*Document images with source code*
= Beginning of Section =

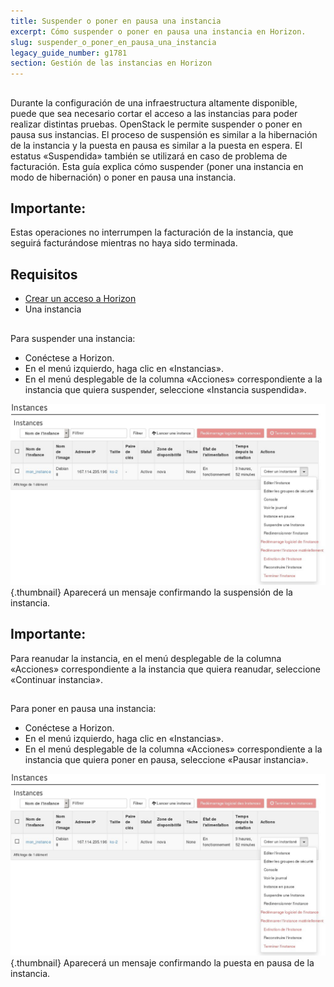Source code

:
 ```yaml
---
title: Suspender o poner en pausa una instancia
excerpt: Cómo suspender o poner en pausa una instancia en Horizon.
slug: suspender_o_poner_en_pausa_una_instancia
legacy_guide_number: g1781
section: Gestión de las instancias en Horizon
---
```



## 
Durante la configuración de una infraestructura altamente disponible, puede que sea necesario cortar el acceso a las instancias para poder realizar distintas pruebas. 
OpenStack le permite suspender o poner en pausa sus instancias. 
El proceso de suspensión es similar a la hibernación de la instancia y la puesta en pausa es similar a la puesta en espera.
El estatus «Suspendida» también se utilizará en caso de problema de facturación.
Esta guía explica cómo suspender (poner una instancia en modo de hibernación) o poner en pausa una instancia.

## Importante:
Estas operaciones no interrumpen la facturación de la instancia, que seguirá facturándose mientras no haya sido terminada.


## Requisitos

- [Crear un acceso a Horizon](https://docs.ovh.com/es/public-cloud/crear_un_acceso_a_horizon/)
- Una instancia




## 
Para suspender una instancia:


- Conéctese a Horizon.
- En el menú izquierdo, haga clic en «Instancias».
- En el menú desplegable de la columna «Acciones» correspondiente a la instancia que quiera suspender, seleccione «Instancia suspendida».



![](images/img_2656.jpg){.thumbnail}
Aparecerá un mensaje confirmando la suspensión de la instancia.

## Importante:
Para reanudar la instancia, en el menú desplegable de la columna «Acciones» correspondiente a la instancia que quiera reanudar, seleccione «Continuar instancia».


## 
Para poner en pausa una instancia:


- Conéctese a Horizon.
- En el menú izquierdo, haga clic en «Instancias».
- En el menú desplegable de la columna «Acciones» correspondiente a la instancia que quiera poner en pausa, seleccione «Pausar instancia».



![](images/img_2656.jpg){.thumbnail}
Aparecerá un mensaje confirmando la puesta en pausa de la instancia.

= End of Section =

Reproduce the records exactly, starting with their first line and ending with the line that contains "OpenStack le permite", though pictures should be dropped.

*Response*
Source code

:
 ```yaml
---
title: Suspender o poner en pausa una instancia
excerpt: Cómo suspender o poner en pausa una instancia en Horizon.
slug: suspender_o_poner_en_pausa_una_instancia
legacy_guide_number: g1781
section: Gestión de las instancias en Horizon
---
```



## 
Durante la configuración de una infraestructura altamente disponible, puede que sea necesario cortar el acceso a las instancias para poder realizar distintas pruebas. 
OpenStack le permite suspender o poner en pausa sus instancias. 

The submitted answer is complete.